Mermaids Hook – reviewed and the making of

Mermaid’s Hook has been live over at Apex for over a week and I’m rather chuffed at how well it has been received. It’s also my first story to receive a short, sweet review over at Locus.

Reading the review and various conversations about diversity made me think about how my story came about. Sometimes people use history and “that’s how it was” to justify very bland realities that are unfair to our ancestors. That sort of talk erases how interesting folks were and are. Strangely enough “that’s how it is” talk sometimes accompanies “Oh noes! The Politically Correct Brigade are going to make everything boring and won’t let us be interesting.” Certainly engaging with diversity properly can be scary, but that is not the same as boring.

Reading history and thinking about reality helped me create Mermaids Hook. Drawing on my knowledge of perfectly ordinary history my story became more diverse and more interesting.

When I was writing Mermaids Hook I tried to burrow deep into the mermaid’s psyche. I tried to experience her world through her metaphors and conceptual system and follow her reality as closely as possible. I didn’t know who the sailor was to start with, but once they got to the surface she needed to observe him. For a brief moment I found myself falling into cliche, but then I paused and really thought about it. How often do princes fall into the ocean? Why is it always a prince? The one person you’d think people would take special effort to rescue? Maybe it’s an ordinary sailor… but who? What year is it? What ocean? What’s an ordinary sailor?

I didn’t have a clear fix so I paused and thought, when did the most people travel over the ocean in boats likely to lose people overboard? What is the most statistically likely place and time for this to happen?… statistics, population dynamics, probability, some might find it boring or lead to the same old story, but applying a bit of reality turned out to be something very interesting indeed. I hoped it would, but at the time I mostly just wanted somewhere to start brainstorming.

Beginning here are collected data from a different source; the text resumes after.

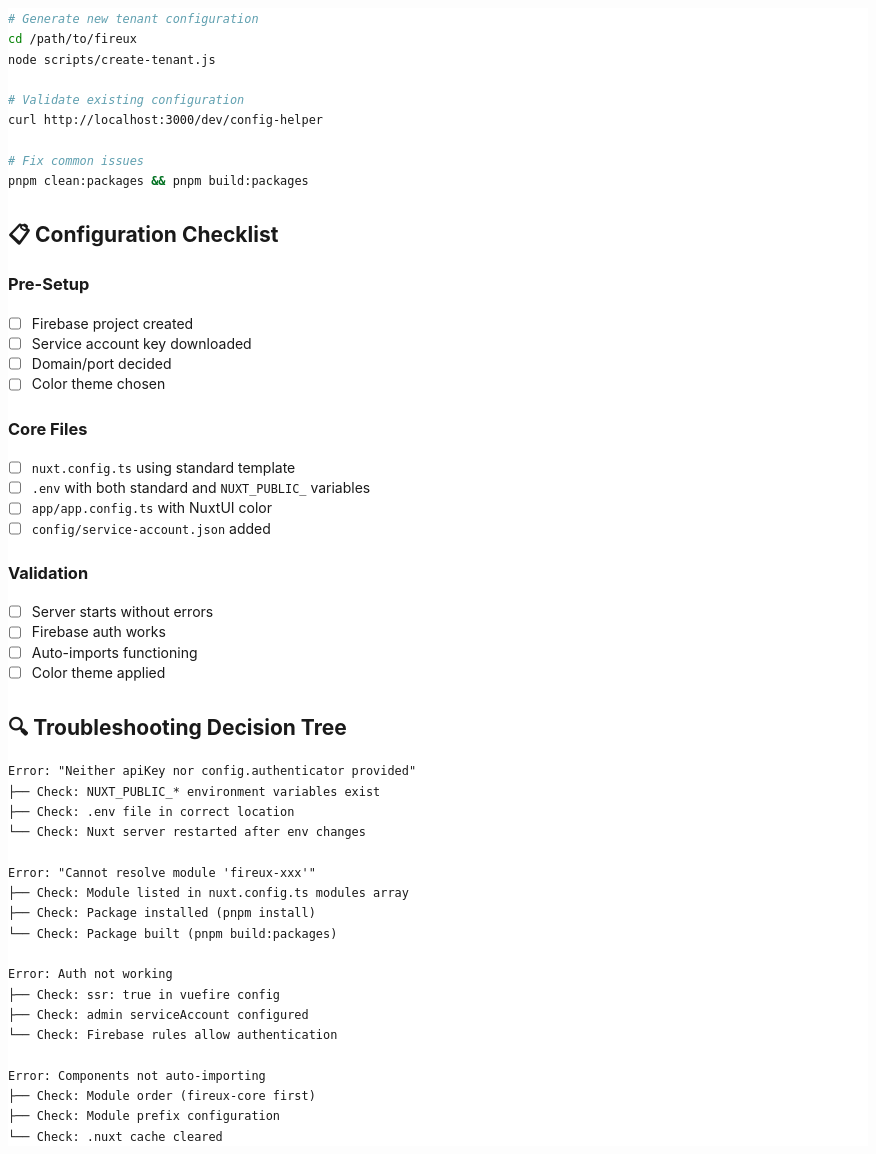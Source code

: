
 ```bash
# Generate new tenant configuration
cd /path/to/fireux
node scripts/create-tenant.js

# Validate existing configuration
curl http://localhost:3000/dev/config-helper

# Fix common issues
pnpm clean:packages && pnpm build:packages
```

## 📋 **Configuration Checklist**

### Pre-Setup

- [ ] Firebase project created
- [ ] Service account key downloaded
- [ ] Domain/port decided
- [ ] Color theme chosen

### Core Files

- [ ] `nuxt.config.ts` using standard template
- [ ] `.env` with both standard and `NUXT_PUBLIC_` variables
- [ ] `app/app.config.ts` with NuxtUI color
- [ ] `config/service-account.json` added

### Validation

- [ ] Server starts without errors
- [ ] Firebase auth works
- [ ] Auto-imports functioning
- [ ] Color theme applied

## 🔍 **Troubleshooting Decision Tree**

```
Error: "Neither apiKey nor config.authenticator provided"
├── Check: NUXT_PUBLIC_* environment variables exist
├── Check: .env file in correct location
└── Check: Nuxt server restarted after env changes

Error: "Cannot resolve module 'fireux-xxx'"
├── Check: Module listed in nuxt.config.ts modules array
├── Check: Package installed (pnpm install)
└── Check: Package built (pnpm build:packages)

Error: Auth not working
├── Check: ssr: true in vuefire config
├── Check: admin serviceAccount configured
└── Check: Firebase rules allow authentication

Error: Components not auto-importing
├── Check: Module order (fireux-core first)
├── Check: Module prefix configuration
└── Check: .nuxt cache cleared
```
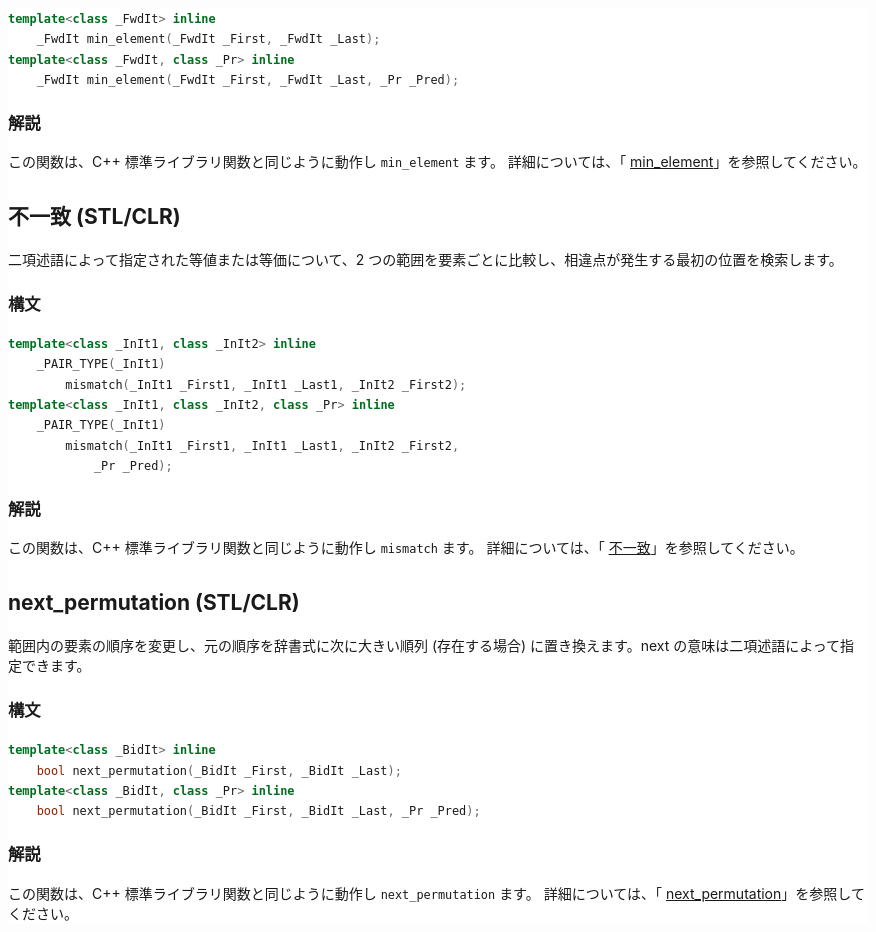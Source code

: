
 ```cpp
template<class _FwdIt> inline
    _FwdIt min_element(_FwdIt _First, _FwdIt _Last);
template<class _FwdIt, class _Pr> inline
    _FwdIt min_element(_FwdIt _First, _FwdIt _Last, _Pr _Pred);
```

### <a name="remarks"></a>解説

この関数は、C++ 標準ライブラリ関数と同じように動作し `min_element` ます。 詳細については、「 [min_element](../standard-library/algorithm-functions.md#min_element)」を参照してください。

## <a name="mismatch-stlclr"></a><a name="mismatch"></a> 不一致 (STL/CLR)

二項述語によって指定された等値または等価について、2 つの範囲を要素ごとに比較し、相違点が発生する最初の位置を検索します。

### <a name="syntax"></a>構文

```cpp
template<class _InIt1, class _InIt2> inline
    _PAIR_TYPE(_InIt1)
        mismatch(_InIt1 _First1, _InIt1 _Last1, _InIt2 _First2);
template<class _InIt1, class _InIt2, class _Pr> inline
    _PAIR_TYPE(_InIt1)
        mismatch(_InIt1 _First1, _InIt1 _Last1, _InIt2 _First2,
            _Pr _Pred);
```

### <a name="remarks"></a>解説

この関数は、C++ 標準ライブラリ関数と同じように動作し `mismatch` ます。 詳細については、「 [不一致](../standard-library/algorithm-functions.md#mismatch)」を参照してください。

## <a name="next_permutation-stlclr"></a><a name="next_permutation"></a> next_permutation (STL/CLR)

範囲内の要素の順序を変更し、元の順序を辞書式に次に大きい順列 (存在する場合) に置き換えます。next の意味は二項述語によって指定できます。

### <a name="syntax"></a>構文

```cpp
template<class _BidIt> inline
    bool next_permutation(_BidIt _First, _BidIt _Last);
template<class _BidIt, class _Pr> inline
    bool next_permutation(_BidIt _First, _BidIt _Last, _Pr _Pred);
```

### <a name="remarks"></a>解説

この関数は、C++ 標準ライブラリ関数と同じように動作し `next_permutation` ます。 詳細については、「 [next_permutation](../standard-library/algorithm-functions.md#next_permutation)」を参照してください。
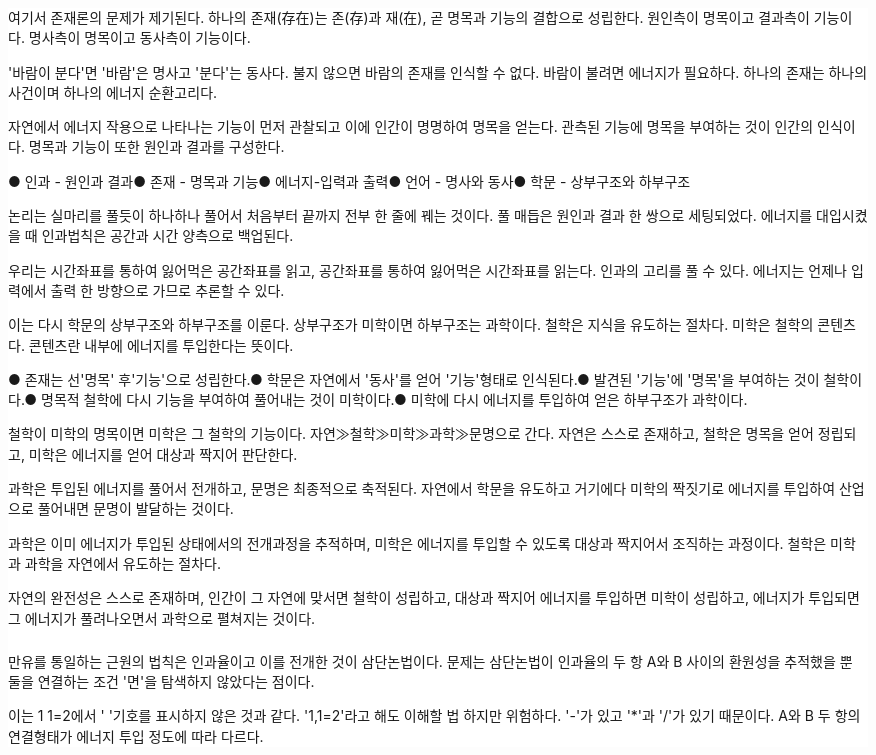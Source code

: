   여기서 존재론의 문제가 제기된다. 하나의 존재(存在)는 존(存)과 재(在), 곧 명목과 기능의 결합으로 성립한다. 원인측이 명목이고 결과측이 기능이다. 명사측이 명목이고 동사측이 기능이다.



  '바람이 분다'면 '바람'은 명사고 '분다'는 동사다. 불지 않으면 바람의 존재를 인식할 수 없다. 바람이 불려면 에너지가 필요하다. 하나의 존재는 하나의 사건이며 하나의 에너지 순환고리다.



  자연에서 에너지 작용으로 나타나는 기능이 먼저 관찰되고 이에 인간이 명명하여 명목을 얻는다. 관측된 기능에 명목을 부여하는 것이 인간의 인식이다. 명목과 기능이 또한 원인과 결과를 구성한다.



  ● 인과 - 원인과 결과● 존재 - 명목과 기능● 에너지-입력과 출력● 언어 - 명사와 동사● 학문 - 상부구조와 하부구조



  논리는 실마리를 풀듯이 하나하나 풀어서 처음부터 끝까지 전부 한 줄에 꿰는 것이다. 풀 매듭은 원인과 결과 한 쌍으로 세팅되었다. 에너지를 대입시켰을 때 인과법칙은 공간과 시간 양측으로 백업된다.



  우리는 시간좌표를 통하여 잃어먹은 공간좌표를 읽고, 공간좌표를 통하여 잃어먹은 시간좌표를 읽는다. 인과의 고리를 풀 수 있다. 에너지는 언제나 입력에서 출력 한 방향으로 가므로 추론할 수 있다.



  이는 다시 학문의 상부구조와 하부구조를 이룬다. 상부구조가 미학이면 하부구조는 과학이다. 철학은 지식을 유도하는 절차다. 미학은 철학의 콘텐츠다. 콘텐츠란 내부에 에너지를 투입한다는 뜻이다.



  ● 존재는 선'명목' 후'기능'으로 성립한다.● 학문은 자연에서 '동사'를 얻어 '기능'형태로 인식된다.● 발견된 '기능'에 '명목'을 부여하는 것이 철학이다.● 명목적 철학에 다시 기능을 부여하여 풀어내는 것이 미학이다.● 미학에 다시 에너지를 투입하여 얻은 하부구조가 과학이다.



  철학이 미학의 명목이면 미학은 그 철학의 기능이다. 자연≫철학≫미학≫과학≫문명으로 간다. 자연은 스스로 존재하고, 철학은 명목을 얻어 정립되고, 미학은 에너지를 얻어 대상과 짝지어 판단한다.



  과학은 투입된 에너지를 풀어서 전개하고, 문명은 최종적으로 축적된다. 자연에서 학문을 유도하고 거기에다 미학의 짝짓기로 에너지를 투입하여 산업으로 풀어내면 문명이 발달하는 것이다.



  과학은 이미 에너지가 투입된 상태에서의 전개과정을 추적하며, 미학은 에너지를 투입할 수 있도록 대상과 짝지어서 조직하는 과정이다. 철학은 미학과 과학을 자연에서 유도하는 절차다.



  자연의 완전성은 스스로 존재하며, 인간이 그 자연에 맞서면 철학이 성립하고, 대상과 짝지어 에너지를 투입하면 미학이 성립하고, 에너지가 투입되면 그 에너지가 풀려나오면서 과학으로 펼쳐지는 것이다.



  ###



  만유를 통일하는 근원의 법칙은 인과율이고 이를 전개한 것이 삼단논법이다. 문제는 삼단논법이 인과율의 두 항 A와 B 사이의 환원성을 추적했을 뿐 둘을 연결하는 조건 '면'을 탐색하지 않았다는 점이다.



  이는 1 1=2에서 ' '기호를 표시하지 않은 것과 같다. '1,1=2'라고 해도 이해할 법 하지만 위험하다. '-'가 있고 '*'과 '/'가 있기 때문이다. A와 B 두 항의 연결형태가 에너지 투입 정도에 따라 다르다.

I thought about contemporary piracy and human trafficking. I thought about waves of immigration, the settlement of America, the settlement of Australia… and then I remembered in a flash (bless my high school history teacher) the horrifying death rates of slaves brought to America. I remembered how the sick or disobedient were tossed overboard. I remembered a haunting image, of how sometimes all the slaves were thrown overboard chained together en masse  – to prevent a ship from sinking during a storm or to avoid facing slavery charges (an unfortunate side effect of the British outlawing slavery). I thought, why haven’t there been more mermaid stories with this focus when so many people drowned?

I decided my sailor was not a sailor, but a man abducted from his home and went overboard while fighting back. Through strange chance, the will to live, and a mermaid, he is the only African on the ship to survive. I still feel sad when I think about the falling people wrapped in chains. Our mermaid knows people are drowning but does not understand it, the man has no idea that all the people he traveled with get executed to give the ship extra buoyancy.

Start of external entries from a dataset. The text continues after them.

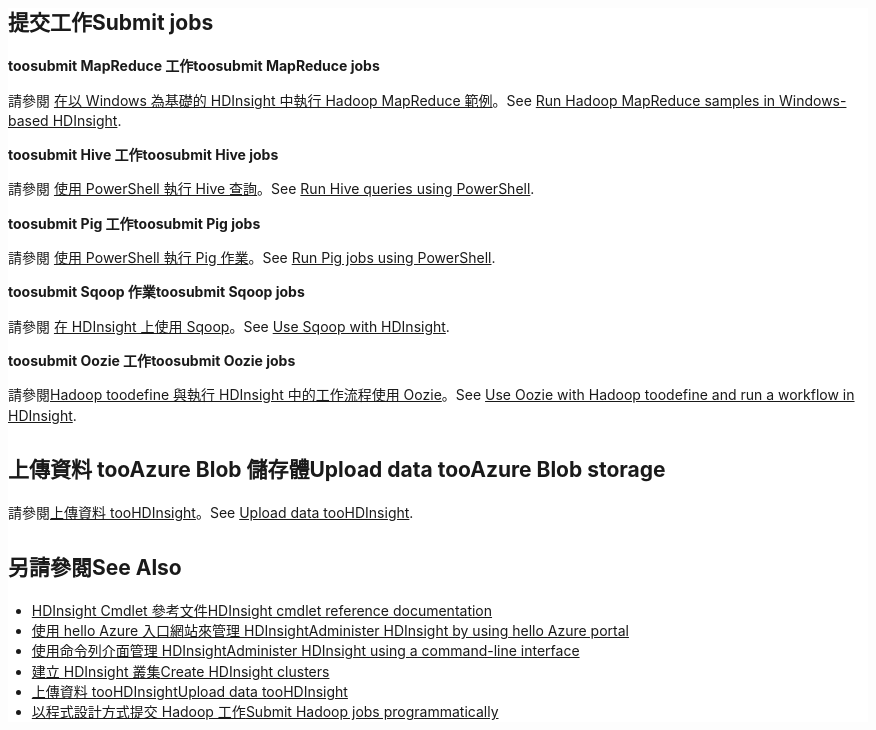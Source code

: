 
## <a name="submit-jobs"></a><span data-ttu-id="d5754-175">提交工作</span><span class="sxs-lookup"><span data-stu-id="d5754-175">Submit jobs</span></span>
<span data-ttu-id="d5754-176">**toosubmit MapReduce 工作**</span><span class="sxs-lookup"><span data-stu-id="d5754-176">**toosubmit MapReduce jobs**</span></span>

<span data-ttu-id="d5754-177">請參閱 [在以 Windows 為基礎的 HDInsight 中執行 Hadoop MapReduce 範例](hdinsight-run-samples.md)。</span><span class="sxs-lookup"><span data-stu-id="d5754-177">See [Run Hadoop MapReduce samples in Windows-based HDInsight](hdinsight-run-samples.md).</span></span>

<span data-ttu-id="d5754-178">**toosubmit Hive 工作**</span><span class="sxs-lookup"><span data-stu-id="d5754-178">**toosubmit Hive jobs**</span></span>

<span data-ttu-id="d5754-179">請參閱 [使用 PowerShell 執行 Hive 查詢](hdinsight-hadoop-use-hive-powershell.md)。</span><span class="sxs-lookup"><span data-stu-id="d5754-179">See [Run Hive queries using PowerShell](hdinsight-hadoop-use-hive-powershell.md).</span></span>

<span data-ttu-id="d5754-180">**toosubmit Pig 工作**</span><span class="sxs-lookup"><span data-stu-id="d5754-180">**toosubmit Pig jobs**</span></span>

<span data-ttu-id="d5754-181">請參閱 [使用 PowerShell 執行 Pig 作業](hdinsight-hadoop-use-pig-powershell.md)。</span><span class="sxs-lookup"><span data-stu-id="d5754-181">See [Run Pig jobs using PowerShell](hdinsight-hadoop-use-pig-powershell.md).</span></span>

<span data-ttu-id="d5754-182">**toosubmit Sqoop 作業**</span><span class="sxs-lookup"><span data-stu-id="d5754-182">**toosubmit Sqoop jobs**</span></span>

<span data-ttu-id="d5754-183">請參閱 [在 HDInsight 上使用 Sqoop](hdinsight-use-sqoop.md)。</span><span class="sxs-lookup"><span data-stu-id="d5754-183">See [Use Sqoop with HDInsight](hdinsight-use-sqoop.md).</span></span>

<span data-ttu-id="d5754-184">**toosubmit Oozie 工作**</span><span class="sxs-lookup"><span data-stu-id="d5754-184">**toosubmit Oozie jobs**</span></span>

<span data-ttu-id="d5754-185">請參閱[Hadoop toodefine 與執行 HDInsight 中的工作流程使用 Oozie](hdinsight-use-oozie.md)。</span><span class="sxs-lookup"><span data-stu-id="d5754-185">See [Use Oozie with Hadoop toodefine and run a workflow in HDInsight](hdinsight-use-oozie.md).</span></span>

## <a name="upload-data-tooazure-blob-storage"></a><span data-ttu-id="d5754-186">上傳資料 tooAzure Blob 儲存體</span><span class="sxs-lookup"><span data-stu-id="d5754-186">Upload data tooAzure Blob storage</span></span>
<span data-ttu-id="d5754-187">請參閱[上傳資料 tooHDInsight][hdinsight-upload-data]。</span><span class="sxs-lookup"><span data-stu-id="d5754-187">See [Upload data tooHDInsight][hdinsight-upload-data].</span></span>

## <a name="see-also"></a><span data-ttu-id="d5754-188">另請參閱</span><span class="sxs-lookup"><span data-stu-id="d5754-188">See Also</span></span>
* <span data-ttu-id="d5754-189">[HDInsight Cmdlet 參考文件][hdinsight-powershell-reference]</span><span class="sxs-lookup"><span data-stu-id="d5754-189">[HDInsight cmdlet reference documentation][hdinsight-powershell-reference]</span></span>
* <span data-ttu-id="d5754-190">[使用 hello Azure 入口網站來管理 HDInsight][hdinsight-admin-portal]</span><span class="sxs-lookup"><span data-stu-id="d5754-190">[Administer HDInsight by using hello Azure portal][hdinsight-admin-portal]</span></span>
* <span data-ttu-id="d5754-191">[使用命令列介面管理 HDInsight][hdinsight-admin-cli]</span><span class="sxs-lookup"><span data-stu-id="d5754-191">[Administer HDInsight using a command-line interface][hdinsight-admin-cli]</span></span>
* <span data-ttu-id="d5754-192">[建立 HDInsight 叢集][hdinsight-provision]</span><span class="sxs-lookup"><span data-stu-id="d5754-192">[Create HDInsight clusters][hdinsight-provision]</span></span>
* <span data-ttu-id="d5754-193">[上傳資料 tooHDInsight][hdinsight-upload-data]</span><span class="sxs-lookup"><span data-stu-id="d5754-193">[Upload data tooHDInsight][hdinsight-upload-data]</span></span>
* <span data-ttu-id="d5754-194">[以程式設計方式提交 Hadoop 工作][hdinsight-submit-jobs]</span><span class="sxs-lookup"><span data-stu-id="d5754-194">[Submit Hadoop jobs programmatically][hdinsight-submit-jobs]</span></span>

[azure-purchase-options]: http://azure.microsoft.com/pricing/purchase-options/
[azure-member-offers]: http://azure.microsoft.com/pricing/member-offers/
[azure-free-trial]: http://azure.microsoft.com/pricing/free-trial/
[hdinsight-get-started]: hdinsight-hadoop-linux-tutorial-get-started.md
[hdinsight-provision]: hdinsight-hadoop-provision-linux-clusters.md
[hdinsight-provision-custom-options]: hdinsight-hadoop-provision-linux-clusters.md#configuration
[hdinsight-submit-jobs]: hdinsight-submit-hadoop-jobs-programmatically.md
[hdinsight-admin-cli]: hdinsight-administer-use-command-line.md
[hdinsight-admin-portal]: hdinsight-administer-use-management-portal.md
[hdinsight-storage]: hdinsight-hadoop-use-blob-storage.md
[hdinsight-use-hive]: hdinsight-use-hive.md
[hdinsight-use-mapreduce]: hdinsight-use-mapreduce.md
[hdinsight-upload-data]: hdinsight-upload-data.md
[hdinsight-flight]: hdinsight-analyze-flight-delay-data.md
[hdinsight-powershell-reference]: https://msdn.microsoft.com/library/dn858087.aspx
[powershell-install-configure]: /powershell/azureps-cmdlets-docs
[image-hdi-ps-provision]: ./media/hdinsight-administer-use-powershell/HDI.PS.Provision.png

I’m glad I paused, by taking the time to think about who a person was, not going on the presumptions, assumptions and blinkers that limit a story. By applying a little bit of real history (rather than historical/archetypal generalizations) the story got to be almost as interesting and diverse as reality. The world is an amazing place.

3 thoughts on “Mermaids Hook – reviewed and the making of

  1. Thanks for sharing this! The story got me thinking in similar ways, I was wondering if the falling people were slaves or prisoners tossed overboard. Very effective.